Ai Positivisti, che usurpano a suo avviso il nome, Prisco chiede perché si fermino a metà strada nella loro azione distruttiva della filosofia. Con singolare preveggenza, che non è tuttavia se non capacità di radicalizzazione teoretica, scrive: “Perché Positivisti e non Nullisti, domando io? Andate innanzi, correte al termine, vincalza la vostra unica guida, la legge della natura. Se l’unica realtà è la materia soggetta ad una vicenda di continue trasformazioni, la vostra scienza non può sottrarsi a questa legge, e nata oggi dovrà perire domani. Non se ne può sottrarre ne anco la vostra esistenza, quel fenomeno passeggero dell’eterno lavorio della natura; e l’ultima parola delle vostre mendaci promesse sarà il grido disperato del più rigido panteista contemporaneo: Riguardiamo – egli dice – la nostra esistenza come un sogno che turba il dolce e felice riposo nel nulla”. La citazione è tratta da Parerga u. Paralipomena di Schopenhauer.

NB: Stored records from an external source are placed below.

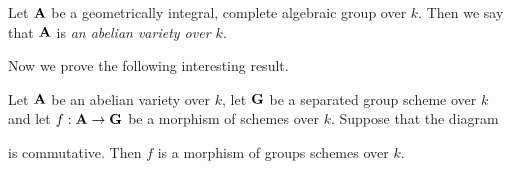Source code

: \begin{definition}
Let $\mathbf{A}$ be a geometrically integral, complete algebraic group over $k$. Then we say that $\mathbf{A}$ is \textit{an abelian variety over $k$}.
\end{definition}
\noindent
Now we prove the following interesting result.

\begin{theorem}\label{theorem:morphisms_from_abelian_varieties}
Let $\mathbf{A}$ be an abelian variety over $k$, let $\mathbf{G}$ be a separated group scheme over $k$ and let $f:\mathbf{A}\rightarrow \mathbf{G}$ be a morphism of schemes over $k$. Suppose that the diagram
\begin{center}
\end{center}
is commutative. Then $f$ is a morphism of groups schemes over $k$.
\end{theorem}

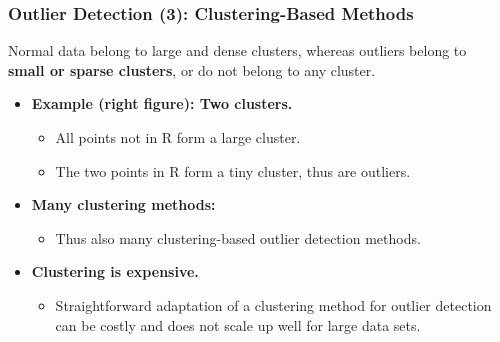 \begin{frame}
  \frametitle{Outlier Detection (3): Clustering-Based Methods}
  Normal data belong to large and dense clusters, whereas outliers belong to\\ \textbf{\color{airforceblue}small or sparse clusters}, or do not belong to any cluster.
  \begin{itemize}

  \item \textbf{Example (right figure): Two clusters.}
    \begin{itemize}
    \item All points not in R form a large cluster.
    \item The two points in R form a tiny cluster, thus are outliers.

    \end{itemize}
  \item \textbf{Many clustering methods:}
    \begin{itemize}
    \item Thus also many clustering-based outlier detection methods.
    \end{itemize}
  \item \textbf{Clustering is expensive.}
    \begin{itemize}
    \item Straightforward adaptation of a clustering method for outlier detection can be costly and does not scale up well for large data sets.
    \end{itemize}
  \end{itemize}


\end{frame}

Ma il Positivismo non è l’unico, e forse neppure il principale, avversario, interlocutore, di Prisco, il quale anzi ne spiega il successo come reazione allo “spiritualismo puro”. Per intendere che cosa sia questo “spiritualismo puro” da cui per reazione discende il Positivismo bisogna, secondo Prisco, risalire a Locke ed in particolare alla sua concezione della “natura dell’astrarre”. “Da Locke in poi si intese per astrazione quella operazione dell’intelletto mediante la quale si rimuovono dagli oggetti percepiti dal senso, l’una dopo l’altra, le qualità sensibili, finché rimanga quella qualità nella quale essi convengono. Ora – continua con grande acutezza critica e chiarezza pedagogica – ammessa come inconcussa questa dottrina, due vie si paravano a seguire nella genesi della conoscenza intellettiva (…), il sensismo, cioè, e lo spiritualismo puro”.

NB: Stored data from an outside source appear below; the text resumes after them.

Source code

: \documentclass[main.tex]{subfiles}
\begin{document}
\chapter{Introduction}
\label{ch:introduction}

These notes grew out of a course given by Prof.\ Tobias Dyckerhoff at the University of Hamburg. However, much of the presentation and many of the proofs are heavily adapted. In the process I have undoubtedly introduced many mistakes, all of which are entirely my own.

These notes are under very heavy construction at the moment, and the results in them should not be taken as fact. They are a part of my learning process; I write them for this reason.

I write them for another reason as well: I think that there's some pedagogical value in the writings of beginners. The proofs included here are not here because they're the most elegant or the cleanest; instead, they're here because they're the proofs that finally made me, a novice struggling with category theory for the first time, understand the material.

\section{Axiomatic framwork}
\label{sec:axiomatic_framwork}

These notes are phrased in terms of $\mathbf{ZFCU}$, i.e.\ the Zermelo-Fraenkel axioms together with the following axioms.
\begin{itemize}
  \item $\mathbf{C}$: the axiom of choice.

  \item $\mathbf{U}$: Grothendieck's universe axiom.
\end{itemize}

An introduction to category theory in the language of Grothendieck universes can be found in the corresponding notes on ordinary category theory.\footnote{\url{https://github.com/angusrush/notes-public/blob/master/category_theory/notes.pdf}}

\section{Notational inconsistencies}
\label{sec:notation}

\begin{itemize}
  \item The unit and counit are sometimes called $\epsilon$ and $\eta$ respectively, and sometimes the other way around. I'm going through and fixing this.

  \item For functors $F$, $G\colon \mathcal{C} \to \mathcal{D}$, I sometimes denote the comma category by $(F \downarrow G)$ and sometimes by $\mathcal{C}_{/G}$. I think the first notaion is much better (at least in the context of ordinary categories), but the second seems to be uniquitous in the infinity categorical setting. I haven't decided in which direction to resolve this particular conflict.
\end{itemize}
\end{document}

Come si arriva al sensismo? “L’astrazione, finché lavora sopra i dati amministrati dai sensi e semplifica la percezioni sensitive, può trovare solo quella qualità in cui convengono tutti gli oggetti sensibili. Per tal guisa il contenuto dell’intelletto è quello del senso, benché percepito in diverso modo. Ma se v’è questa identità nell’obbietto del senso (…) e dell’intelletto con differenza solamente accidentale, quale è quella che nasce dal vario modo di percepire lo stesso obbietto, in sostanza senso e intelletto sono tutt’uno”. Concludendo, risulta coerente “rimuovere l’intelletto come facoltà distinta dal senso” e cercare di mostrare “come le funzioni che si attribuiscono all’intelletto sono una successiva trasformazione del senso”. “Ecco il sensismo di Condillac – esclama il nostra abate – come illusione ottica dell’astrazione lockiana”.